Blair’s story- part three: leaving home and the road to recovery
"I enjoyed my brief stint with finally having a childhood and a young adulthood."
“When I moved away, things slowly started to change. In my head, I thought it might be more like “I don’t need you anymore”, but it wasn’t really like that. I wasn’t ready for another big change- I thought I could make it work in a “happy medium” way.
I thought this is great, when I first move, I’m gonna get myself better. I tried to transfer to a GP surgery in Glasgow, to get proper help, but I needed my NHS number. I called my parents, pretending I needed a vaccine, and they refused to give it to me. They knew it wasn’t really about that.
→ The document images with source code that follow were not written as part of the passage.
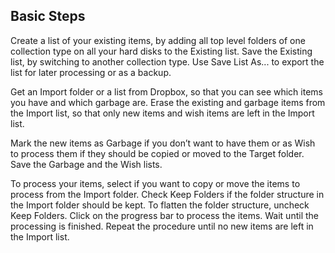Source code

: ## Basic Steps
Create a list of your existing items, by adding all top level folders of one collection type on all your hard disks to the Existing list.  Save the Existing list, by switching to another collection type.  Use Save List As... to export the list for later processing or as a backup.

Get an Import folder or a list from Dropbox, so that you can see which items you have and which garbage are.  Erase the existing and garbage items from the Import list, so that only new items and wish items are left in the Import list.

Mark the new items as Garbage if you don’t want to have them or as Wish to process them if they should be copied or moved to the Target folder.  Save the Garbage and the Wish lists.

To process your items, select if you want to copy or move the items to process from the Import folder.  Check Keep Folders if the folder structure in the Import folder should be kept.  To flatten the folder structure, uncheck Keep Folders.  Click on the progress bar to process the items.  Wait until the processing is finished.
Repeat the procedure until no new items are left in the Import list.
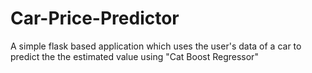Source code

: # Car-Price-Predictor
A simple flask based application which uses the user's data of a car to predict the the estimated value using "Cat Boost Regressor"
Another thing was that I wasn’t allowed to do my own laundry. They would come and pick it up, take it home and wash it, and then drive it back into Glasgow. If it was up to me, I would have only seen them at Christmas, but this became an excuse to see me, to check on me. They would go through my laundry, checking for spilt drinks from a night out, or stains, or anything that would raise “suspicion”. They would want an explanation. It was suffocating.
Even then, I was out of the home, I was out of town, but I was still being controlled.
It sounds silly, but I didn’t want my plan to work to have worked, to have got to 18 and then to die. I spent my whole childhood worrying about the plan, making the plan work, that I didn’t have the mental capacity to think about what happens after the plan. I just wanted to enjoy that period of relative freedom without thinking about another plan.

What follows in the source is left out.